[Your assignment]
Some of the lines below need repeating. Reproduce exactly those between the lines holding "or null value." and "value. Throws NullPointerException on null key or value.", inclusive.

━━ Provided records

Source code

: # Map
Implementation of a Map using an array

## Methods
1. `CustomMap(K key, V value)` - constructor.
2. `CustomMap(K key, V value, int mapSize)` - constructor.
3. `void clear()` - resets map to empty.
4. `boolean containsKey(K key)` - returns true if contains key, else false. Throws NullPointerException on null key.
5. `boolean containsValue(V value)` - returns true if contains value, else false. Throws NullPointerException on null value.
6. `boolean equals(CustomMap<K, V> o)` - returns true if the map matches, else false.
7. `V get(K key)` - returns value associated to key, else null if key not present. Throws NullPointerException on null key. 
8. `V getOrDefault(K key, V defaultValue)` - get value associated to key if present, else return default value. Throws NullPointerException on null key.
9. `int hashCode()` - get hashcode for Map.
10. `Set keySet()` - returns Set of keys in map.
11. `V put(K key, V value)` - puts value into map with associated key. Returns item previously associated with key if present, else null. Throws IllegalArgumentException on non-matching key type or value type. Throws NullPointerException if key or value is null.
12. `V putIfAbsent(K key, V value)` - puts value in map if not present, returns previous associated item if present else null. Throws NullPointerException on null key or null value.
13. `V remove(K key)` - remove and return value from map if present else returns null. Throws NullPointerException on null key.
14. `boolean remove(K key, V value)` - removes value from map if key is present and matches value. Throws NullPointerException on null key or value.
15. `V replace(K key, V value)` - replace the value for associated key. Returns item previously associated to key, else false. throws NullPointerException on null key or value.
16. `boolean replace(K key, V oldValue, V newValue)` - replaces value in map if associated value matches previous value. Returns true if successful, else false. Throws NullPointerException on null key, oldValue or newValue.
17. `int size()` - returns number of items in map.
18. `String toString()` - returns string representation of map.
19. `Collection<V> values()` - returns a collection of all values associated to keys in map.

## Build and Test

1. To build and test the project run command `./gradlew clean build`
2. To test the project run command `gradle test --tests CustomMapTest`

━━━━

[Answer to this task]
12. `V putIfAbsent(K key, V value)` - puts value in map if not present, returns previous associated item if present else null. Throws NullPointerException on null key or null value.
13. `V remove(K key)` - remove and return value from map if present else returns null. Throws NullPointerException on null key.
14. `boolean remove(K key, V value)` - removes value from map if key is present and matches value. Throws NullPointerException on null key or value.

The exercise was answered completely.